Learn how to remix online stock photography into an absurdist video short

Our tech editor Stephen Fortune will be sharing his reflections on the Webmaker tools for the next two weeks." In part 2 of his Webmaker blog, Stephen uses media remixing tools to spotlight GIFs addition to the stock footage archive.

Webmaker Goggles amply demonstrates the punk potential of reappropriating the (relatively) static content of webpages. When you move into the myriad other media that abounds on the internet, our shorthand switches to remixing, a mode of content creation that simply wasn't available to everyone before the advent of web 2.0.

You can overlay the visual content with hyperlinks, texts, graphics, live data. Even GIFs!

There is an unfathomable amount of video, music and information on the internet, far too much to grok in an entire lifetime. That's is why recombination, aggregation and synthesis are the dispositions most needed to make sense of WWW culture. Another of Mozilla's tools, the Popcorn Maker, provides an amazing introduction into those skills.

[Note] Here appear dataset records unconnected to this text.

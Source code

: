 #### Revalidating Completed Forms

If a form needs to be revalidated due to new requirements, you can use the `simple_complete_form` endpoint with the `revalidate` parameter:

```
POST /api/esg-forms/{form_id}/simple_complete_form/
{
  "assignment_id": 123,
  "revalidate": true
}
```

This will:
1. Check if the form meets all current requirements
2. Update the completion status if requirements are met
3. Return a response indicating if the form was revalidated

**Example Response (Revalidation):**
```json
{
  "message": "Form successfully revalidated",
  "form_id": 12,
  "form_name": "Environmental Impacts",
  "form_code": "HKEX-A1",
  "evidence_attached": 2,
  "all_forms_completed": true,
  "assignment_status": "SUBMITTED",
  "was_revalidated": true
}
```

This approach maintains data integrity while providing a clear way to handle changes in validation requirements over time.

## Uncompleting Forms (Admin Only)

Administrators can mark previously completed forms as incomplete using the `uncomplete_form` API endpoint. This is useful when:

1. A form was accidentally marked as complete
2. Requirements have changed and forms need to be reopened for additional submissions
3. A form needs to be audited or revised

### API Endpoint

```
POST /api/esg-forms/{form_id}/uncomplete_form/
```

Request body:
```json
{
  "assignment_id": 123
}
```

Mozilla have toyed with a few designations for this platform: “cloudmashing”,“web-based video editing” or “video editing in the cloud”. It's pretty much all those things: you can import video (from Youtube or Vimeo), audio from either of those two sources or soundcloud. You can overlay the visual content with hyperlinks, texts, graphics, live data. Even GIFs!

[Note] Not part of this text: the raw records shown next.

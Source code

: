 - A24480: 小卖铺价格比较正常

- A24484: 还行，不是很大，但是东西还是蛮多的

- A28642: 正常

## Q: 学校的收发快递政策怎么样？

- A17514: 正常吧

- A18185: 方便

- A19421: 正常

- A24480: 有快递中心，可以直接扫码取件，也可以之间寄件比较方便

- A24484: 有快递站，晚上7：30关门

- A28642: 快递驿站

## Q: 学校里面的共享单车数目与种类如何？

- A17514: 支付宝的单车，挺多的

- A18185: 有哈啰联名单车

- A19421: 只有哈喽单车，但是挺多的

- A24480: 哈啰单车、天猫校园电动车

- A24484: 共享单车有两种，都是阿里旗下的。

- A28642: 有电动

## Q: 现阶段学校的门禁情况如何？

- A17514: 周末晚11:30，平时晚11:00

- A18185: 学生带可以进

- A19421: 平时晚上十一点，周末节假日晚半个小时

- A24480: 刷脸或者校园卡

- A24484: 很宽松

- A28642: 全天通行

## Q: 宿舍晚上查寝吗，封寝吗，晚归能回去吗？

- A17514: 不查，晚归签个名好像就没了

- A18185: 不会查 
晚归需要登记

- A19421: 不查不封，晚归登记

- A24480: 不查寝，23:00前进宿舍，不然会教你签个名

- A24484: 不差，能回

It's reminiscent, in the very best way, of Nico Nico Douga – a Japanese video remixing platform of the same age as Youtube. And as someone who last used an enterprise-level video editor more than 5 years ago I found the interface intuitive and hassle free.

But you did heard me mention GIFs, right? Well, I couldn't resist: I've not played with a platform where I could storyboard a sequence of GIFs together, so that was the first thing I wanted to do. And a pretty interesting source of narrative content presented itself to me: a new venture selling stock cinegraph GIFs (in hindsight, this was always coming down the pipeline since Tyra Banks enthused about how amazing they were). 

I honestly thought stock photography had had its day after DIS magazine won a Rhizome award around the topic. I was wrong.

To my eyes the library of stock photography service Cinegif provides a really rich resource for composing within PopCorn Maker. The cinemagraph fad always bemused me: GIFs are really lo-res and their file size is utterly disproportionate to the quality. And yet, enough creatives demonstrated brilliance within the cinemagraph medium that it captured everyones attention.

We're now at a point where stock photography is willing to stage wonderful compositions, film them, and then convert that video back into the low res format of GIFs (though it must be noted that Cinegif have a solid claim to be top dog when it comes to squeezing value from the 26 year old format).

My composition of the Cinegif stock library is below; the watermark is present because you've got to give Cinegif their due. And while it's easy to be snide about this venture there's also something alluring about stock photography moving into a new field. The imagery animated therein is a crystallisation of the themes which resonate most with whoever it is thats into buying stock photography. Maybe there's a whole subculture of 'business Vines' that's passed me by?

As with all of the Webmaker series you can remix the little narrative I put together here should you feel inclined to do so! More of Cinegif's stock images can be found here. A final word about that capability: jumping right into someone's media timeline, seeing how they've arranged their video, images and soundtracks and being affordedthe freedom to rearrange as you please, is totally novel to my eyes. If Popcorn can foment a community of remixers and content contributors around its remixing and composition tool, Mozilla could have a very special platform on their hands.